京都新聞 / 2021年8月31日 14時1分

ウトロ地区の火災現場を調べる消防関係者ら(31日午前10時10分、宇治市伊勢田町)

 京都府宇治市伊勢田町ウトロ地区で空き家など7棟が焼けた30日の火災で、太平洋戦争中に計画された京都飛行場建設に携わった朝鮮人労働者や子孫らの歴史を紹介するため、来年4月に同地区にできる「ウトロ平和祈念館」の展示予定品の一部が燃えたことが31日、分かった。関係者によると、2014年に韓国の珍島沖で発生した旅客船セウォル号沈没で生き残った学生が寄せた連帯メッセージの立て看板も含まれていた。

 セウォル号沈没事故で、当時高校生だった生存者約20人は18年に同地区で3日間滞在。心に傷を負い、生きる意味を探す旅の一環で、同地区に多く暮らす在日コリアンらと交流を深めた。立て看板は滞在中に作製し、ハングルと日本語で、友人らを失った自分たちの思いと、ウトロが歩んできた苦難の歴史を重ねるような詩を書き、チョウや植物の絵も描いていた。

 ウトロ町内会の役員、金秀煥(キムスファン)さん(45)は「ウトロは住民と支援者が協力してきた歴史があり、その一部が燃えてしまったのが悔しい」と肩を落とす。

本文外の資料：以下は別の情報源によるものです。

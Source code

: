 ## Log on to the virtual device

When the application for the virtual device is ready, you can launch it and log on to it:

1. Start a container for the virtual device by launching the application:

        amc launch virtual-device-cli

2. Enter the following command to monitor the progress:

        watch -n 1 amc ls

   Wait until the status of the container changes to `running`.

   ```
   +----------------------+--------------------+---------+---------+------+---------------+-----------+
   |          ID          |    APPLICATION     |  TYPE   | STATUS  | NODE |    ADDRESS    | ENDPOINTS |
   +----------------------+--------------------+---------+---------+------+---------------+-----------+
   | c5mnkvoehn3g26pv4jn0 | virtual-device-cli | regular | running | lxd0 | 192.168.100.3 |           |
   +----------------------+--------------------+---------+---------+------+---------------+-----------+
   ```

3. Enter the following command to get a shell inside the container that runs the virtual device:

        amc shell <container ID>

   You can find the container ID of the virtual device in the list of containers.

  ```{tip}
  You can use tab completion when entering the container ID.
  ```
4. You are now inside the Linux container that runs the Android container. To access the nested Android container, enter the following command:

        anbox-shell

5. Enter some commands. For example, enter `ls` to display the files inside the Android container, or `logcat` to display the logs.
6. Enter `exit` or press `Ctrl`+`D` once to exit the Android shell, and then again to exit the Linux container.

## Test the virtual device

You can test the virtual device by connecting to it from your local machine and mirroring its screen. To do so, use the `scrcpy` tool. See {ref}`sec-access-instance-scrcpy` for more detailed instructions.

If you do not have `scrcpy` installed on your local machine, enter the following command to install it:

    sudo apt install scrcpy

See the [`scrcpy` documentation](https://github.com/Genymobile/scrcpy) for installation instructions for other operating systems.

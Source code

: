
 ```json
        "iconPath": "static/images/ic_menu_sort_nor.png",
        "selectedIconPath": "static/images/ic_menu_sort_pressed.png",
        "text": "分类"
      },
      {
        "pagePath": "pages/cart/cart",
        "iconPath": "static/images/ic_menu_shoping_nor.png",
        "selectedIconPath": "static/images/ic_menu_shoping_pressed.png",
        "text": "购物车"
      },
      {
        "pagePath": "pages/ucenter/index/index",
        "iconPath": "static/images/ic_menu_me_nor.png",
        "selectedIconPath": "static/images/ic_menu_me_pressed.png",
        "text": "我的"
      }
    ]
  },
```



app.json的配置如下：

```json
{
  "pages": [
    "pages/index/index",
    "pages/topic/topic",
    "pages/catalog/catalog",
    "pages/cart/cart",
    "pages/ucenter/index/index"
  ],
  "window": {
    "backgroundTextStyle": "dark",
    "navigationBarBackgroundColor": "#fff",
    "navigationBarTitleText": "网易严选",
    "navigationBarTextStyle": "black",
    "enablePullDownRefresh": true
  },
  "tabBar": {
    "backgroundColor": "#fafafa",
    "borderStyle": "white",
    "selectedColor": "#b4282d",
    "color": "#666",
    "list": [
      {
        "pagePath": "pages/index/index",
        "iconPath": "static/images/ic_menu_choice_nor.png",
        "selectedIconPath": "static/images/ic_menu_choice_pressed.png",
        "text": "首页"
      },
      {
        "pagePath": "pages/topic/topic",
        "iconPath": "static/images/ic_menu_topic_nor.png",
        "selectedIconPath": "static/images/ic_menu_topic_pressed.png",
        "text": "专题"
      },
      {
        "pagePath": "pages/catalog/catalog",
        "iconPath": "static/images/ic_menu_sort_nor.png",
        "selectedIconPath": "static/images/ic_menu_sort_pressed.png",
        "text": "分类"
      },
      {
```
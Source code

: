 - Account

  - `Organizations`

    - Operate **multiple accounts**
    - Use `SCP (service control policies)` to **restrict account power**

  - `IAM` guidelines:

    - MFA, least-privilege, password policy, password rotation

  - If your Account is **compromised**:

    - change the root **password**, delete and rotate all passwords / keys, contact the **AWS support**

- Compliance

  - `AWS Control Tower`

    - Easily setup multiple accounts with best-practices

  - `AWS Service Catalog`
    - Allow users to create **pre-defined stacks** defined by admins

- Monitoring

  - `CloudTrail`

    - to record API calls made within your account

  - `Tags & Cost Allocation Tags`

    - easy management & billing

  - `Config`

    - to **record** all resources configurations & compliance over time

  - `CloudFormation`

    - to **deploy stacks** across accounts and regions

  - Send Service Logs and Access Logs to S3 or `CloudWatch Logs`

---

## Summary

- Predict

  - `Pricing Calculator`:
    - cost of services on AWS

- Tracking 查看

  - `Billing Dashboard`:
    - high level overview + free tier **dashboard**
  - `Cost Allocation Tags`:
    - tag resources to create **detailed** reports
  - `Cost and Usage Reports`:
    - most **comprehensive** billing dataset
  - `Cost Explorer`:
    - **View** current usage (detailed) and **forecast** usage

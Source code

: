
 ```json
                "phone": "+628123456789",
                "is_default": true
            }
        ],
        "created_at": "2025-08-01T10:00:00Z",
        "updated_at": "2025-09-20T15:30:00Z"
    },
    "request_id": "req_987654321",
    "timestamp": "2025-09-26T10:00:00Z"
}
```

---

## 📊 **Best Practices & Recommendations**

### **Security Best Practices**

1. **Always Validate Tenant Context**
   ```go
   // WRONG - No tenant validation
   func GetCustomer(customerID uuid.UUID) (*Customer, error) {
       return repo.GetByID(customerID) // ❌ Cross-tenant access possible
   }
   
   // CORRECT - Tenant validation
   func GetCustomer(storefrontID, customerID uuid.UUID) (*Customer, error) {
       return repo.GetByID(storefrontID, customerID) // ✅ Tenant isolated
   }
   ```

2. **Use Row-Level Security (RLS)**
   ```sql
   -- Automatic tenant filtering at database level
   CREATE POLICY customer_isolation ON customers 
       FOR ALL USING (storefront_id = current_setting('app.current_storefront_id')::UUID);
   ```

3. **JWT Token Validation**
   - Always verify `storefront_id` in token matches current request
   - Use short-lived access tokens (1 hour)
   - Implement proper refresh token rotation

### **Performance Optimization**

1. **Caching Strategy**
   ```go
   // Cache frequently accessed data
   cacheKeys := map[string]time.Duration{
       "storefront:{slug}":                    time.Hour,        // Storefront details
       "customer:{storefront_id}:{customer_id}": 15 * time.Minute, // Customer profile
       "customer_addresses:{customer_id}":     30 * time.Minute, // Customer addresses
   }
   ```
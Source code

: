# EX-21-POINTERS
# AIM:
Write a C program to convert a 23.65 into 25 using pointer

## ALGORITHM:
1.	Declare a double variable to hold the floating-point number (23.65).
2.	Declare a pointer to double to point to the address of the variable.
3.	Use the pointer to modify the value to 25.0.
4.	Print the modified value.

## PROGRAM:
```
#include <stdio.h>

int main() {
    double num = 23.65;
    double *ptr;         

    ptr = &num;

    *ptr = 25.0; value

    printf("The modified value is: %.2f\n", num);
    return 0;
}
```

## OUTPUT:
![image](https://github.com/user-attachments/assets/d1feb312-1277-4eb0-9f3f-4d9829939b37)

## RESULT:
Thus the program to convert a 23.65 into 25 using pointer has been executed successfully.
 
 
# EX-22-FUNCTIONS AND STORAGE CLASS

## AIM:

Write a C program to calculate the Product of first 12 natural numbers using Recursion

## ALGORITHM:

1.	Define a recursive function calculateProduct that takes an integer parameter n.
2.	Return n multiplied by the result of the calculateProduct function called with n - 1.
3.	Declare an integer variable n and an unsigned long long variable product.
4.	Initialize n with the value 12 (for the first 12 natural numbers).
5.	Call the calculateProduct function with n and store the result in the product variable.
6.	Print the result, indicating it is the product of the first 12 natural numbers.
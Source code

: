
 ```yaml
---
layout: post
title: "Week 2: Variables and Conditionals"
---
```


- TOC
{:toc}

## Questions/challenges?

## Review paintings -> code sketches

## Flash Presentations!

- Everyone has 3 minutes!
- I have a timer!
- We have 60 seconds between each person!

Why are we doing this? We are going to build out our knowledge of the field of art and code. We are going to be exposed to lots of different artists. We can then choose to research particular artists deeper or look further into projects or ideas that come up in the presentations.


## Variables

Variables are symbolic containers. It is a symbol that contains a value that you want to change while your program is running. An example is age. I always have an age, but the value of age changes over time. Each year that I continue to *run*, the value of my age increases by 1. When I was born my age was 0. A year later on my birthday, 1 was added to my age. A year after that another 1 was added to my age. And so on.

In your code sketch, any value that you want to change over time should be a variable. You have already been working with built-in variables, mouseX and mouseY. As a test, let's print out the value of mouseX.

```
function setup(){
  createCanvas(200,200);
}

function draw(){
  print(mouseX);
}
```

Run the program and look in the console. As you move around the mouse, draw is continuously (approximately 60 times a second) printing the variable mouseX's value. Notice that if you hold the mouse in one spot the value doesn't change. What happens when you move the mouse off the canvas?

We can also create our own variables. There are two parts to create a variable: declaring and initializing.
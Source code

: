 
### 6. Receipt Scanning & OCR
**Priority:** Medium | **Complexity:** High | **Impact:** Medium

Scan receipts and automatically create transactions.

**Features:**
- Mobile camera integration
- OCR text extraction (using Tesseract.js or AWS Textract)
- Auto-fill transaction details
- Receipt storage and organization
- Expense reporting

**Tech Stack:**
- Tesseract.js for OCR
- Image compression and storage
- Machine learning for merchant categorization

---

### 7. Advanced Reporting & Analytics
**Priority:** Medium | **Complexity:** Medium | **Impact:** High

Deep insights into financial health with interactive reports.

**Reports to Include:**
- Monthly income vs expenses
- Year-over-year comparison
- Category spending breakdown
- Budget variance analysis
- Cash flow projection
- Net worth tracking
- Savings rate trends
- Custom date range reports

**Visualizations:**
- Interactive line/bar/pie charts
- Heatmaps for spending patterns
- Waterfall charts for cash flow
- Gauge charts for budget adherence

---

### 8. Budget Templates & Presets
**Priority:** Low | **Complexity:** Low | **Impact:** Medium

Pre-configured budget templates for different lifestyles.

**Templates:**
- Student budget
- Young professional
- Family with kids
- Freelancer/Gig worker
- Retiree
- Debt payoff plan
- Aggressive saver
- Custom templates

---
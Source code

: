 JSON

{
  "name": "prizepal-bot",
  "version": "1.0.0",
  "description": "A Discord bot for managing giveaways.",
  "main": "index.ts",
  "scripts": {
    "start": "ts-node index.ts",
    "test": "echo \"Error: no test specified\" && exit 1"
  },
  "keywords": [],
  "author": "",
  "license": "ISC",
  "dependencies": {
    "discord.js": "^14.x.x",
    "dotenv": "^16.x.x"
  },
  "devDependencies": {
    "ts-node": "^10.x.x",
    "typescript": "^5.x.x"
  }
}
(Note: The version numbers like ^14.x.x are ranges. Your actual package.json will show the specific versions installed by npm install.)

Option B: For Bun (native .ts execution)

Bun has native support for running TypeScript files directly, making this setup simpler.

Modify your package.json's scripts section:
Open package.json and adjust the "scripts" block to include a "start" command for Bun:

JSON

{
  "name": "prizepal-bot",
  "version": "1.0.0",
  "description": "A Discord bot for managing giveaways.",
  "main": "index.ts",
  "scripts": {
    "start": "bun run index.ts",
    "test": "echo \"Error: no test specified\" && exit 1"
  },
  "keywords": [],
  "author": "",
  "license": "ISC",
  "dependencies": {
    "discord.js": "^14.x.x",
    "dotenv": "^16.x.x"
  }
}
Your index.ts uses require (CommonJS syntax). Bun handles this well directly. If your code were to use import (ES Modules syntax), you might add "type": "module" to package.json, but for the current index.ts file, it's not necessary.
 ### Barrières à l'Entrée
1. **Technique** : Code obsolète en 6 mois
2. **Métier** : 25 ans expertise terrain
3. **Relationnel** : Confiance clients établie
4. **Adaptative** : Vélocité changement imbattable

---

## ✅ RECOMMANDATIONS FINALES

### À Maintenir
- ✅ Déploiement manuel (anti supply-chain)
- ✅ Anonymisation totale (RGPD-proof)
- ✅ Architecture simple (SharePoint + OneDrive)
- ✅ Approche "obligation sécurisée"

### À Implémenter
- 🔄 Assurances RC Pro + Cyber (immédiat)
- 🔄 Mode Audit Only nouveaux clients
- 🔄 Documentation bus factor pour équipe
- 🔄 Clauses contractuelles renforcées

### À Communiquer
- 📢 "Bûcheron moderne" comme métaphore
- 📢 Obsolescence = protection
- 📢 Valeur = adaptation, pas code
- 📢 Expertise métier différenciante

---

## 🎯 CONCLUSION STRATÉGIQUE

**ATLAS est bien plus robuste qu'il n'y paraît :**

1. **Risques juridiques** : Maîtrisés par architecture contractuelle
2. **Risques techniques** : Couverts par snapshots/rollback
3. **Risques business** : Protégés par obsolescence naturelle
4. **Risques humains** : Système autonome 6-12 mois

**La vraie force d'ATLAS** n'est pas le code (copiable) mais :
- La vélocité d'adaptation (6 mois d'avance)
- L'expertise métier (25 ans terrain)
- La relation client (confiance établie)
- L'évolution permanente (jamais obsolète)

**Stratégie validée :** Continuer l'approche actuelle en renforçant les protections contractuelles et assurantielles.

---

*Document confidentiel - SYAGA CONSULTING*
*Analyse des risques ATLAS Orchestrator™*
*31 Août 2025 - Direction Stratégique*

 展示予定品約70点のうち燃えたのは、同地区に残る食器棚など古い生活道具を含めて約10点で、焼けた空き家の1棟で保管していた。同地区で唯一残る戦時中の労働者宿舎「飯場(はんば)」も祈念館に移設・復元する予定で、解体した部材を火災現場近くで保管していたが、かろうじて焼失を免れた。